Eurozone: What goes around comes around
Five of the 17 members of the eurozone are now formally in recession.
Analysts think it's only a matter of time before many other major European economies join the list.
Together, European nations plunged into their first dip of recession back in 2008.
But since then, the real economy has been pushing the eurozone apart, even as politicians battle to pull it together.
Italy is producing about 7% less than it was before the crisis. Italy's national output shrank by nearly 0.75 percentage points in the second quarter alone.
But Germany's national output is now significantly larger than it was four years ago. It even grew in the three months to June - by 0.3%.
France has not grown at all since the start of the year.
German voters think they have paid a high price for the troubles of Greece and others. But German exporters have also been helped by the weakness of the euro.
If it were not for the single currency, the deutschmark would have been soaring over the past two years, and German exporters would have struggled to compete, like their Swiss neighbours today.
In the past few months, German exporters have still managed to sell their goods in Asia and the US, but they are being hit by falling demand in countries like Spain.
These latest figures from Eurostat show that other previously strong economies like Belgium and Finland have also been pulled down by the troubles of the periphery, and the shadow that the crisis has cast over nearly all of Europe's banks. (Incidentally, Chinese exporters to Europe are suffering as well.)
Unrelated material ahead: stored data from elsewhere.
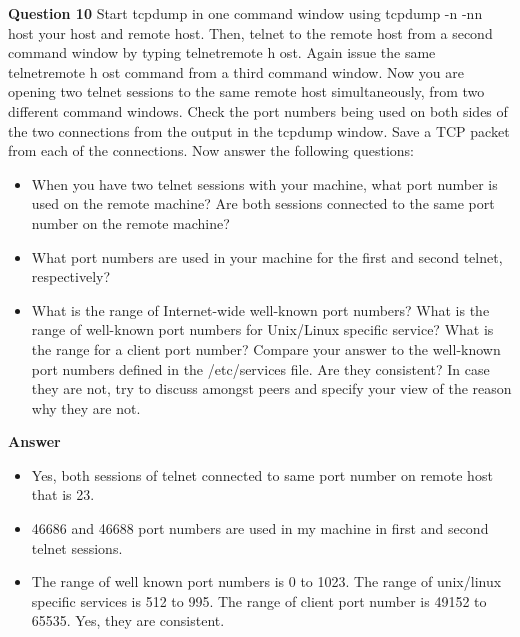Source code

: \documentclass[14pt]{extarticle}
\begin{document}
    \noindent
    \textbf{\large Question 10}
    Start tcpdump in one command window using tcpdump -n -nn host your host and remote host. Then,
    telnet to the remote host from a second command window by typing telnetremote h ost. Again issue
    the same telnetremote h ost command from a third command window. Now you are opening two telnet
    sessions to the same remote host simultaneously, from two different command windows. Check the port
    numbers being used on both sides of the two connections from the output in the tcpdump window. Save
    a TCP packet from each of the connections. Now answer the following questions:

    \begin{itemize}
        \item When you have two telnet sessions with your machine, what port number is used on the remote
        machine? Are both sessions connected to the same port number on the remote machine?
        \item What port numbers are used in your machine for the first and second telnet, respectively?
        \item What is the range of Internet-wide well-known port numbers? What is the range of well-known port
        numbers for Unix/Linux specific service? What is the range for a client port number? Compare
        your answer to the well-known port numbers defined in the /etc/services file. Are they consistent?
        In case they are not, try to discuss amongst peers and specify your view of the reason why they are
        not.
    \end{itemize}
    \textbf{\large Answer}
    \begin{itemize}
        \item Yes, both sessions of telnet connected to same port number on remote host that is 23.
        \item 46686 and 46688 port numbers are used in my machine in first and second telnet sessions.
        \item The range of well known port numbers is 0 to 1023.
        The range of unix/linux specific services is 512 to 995.
        The range of client port number is 49152 to 65535.
        Yes, they are consistent.
    \end{itemize}
    
    \vspace{1cm}
\end{document}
So, you might say, Germany is finally getting a taste of what the periphery has been going through for the past year or so.
But of course, many Germans would say they had already done so. They just "got their pain in early", in the years after the euro was created.
The most interesting feature of today's numbers - highlighted by economists at Jefferies - is that, for the first time, they put Germany's cumulative GDP growth since the start of the single currency ahead of the rest of the eurozone.
We can now say it has grown a whole 0.1% more than the other members of the single currency since 1999. Wow.
So, it's finally official. After 13 years with the single currency, Germany has been one of the winners.
"Tell us something we don't know," many on the periphery would respond.
But they, and we, will all lose if the uncertainty hanging over the euro's future continues to pull down the European economy.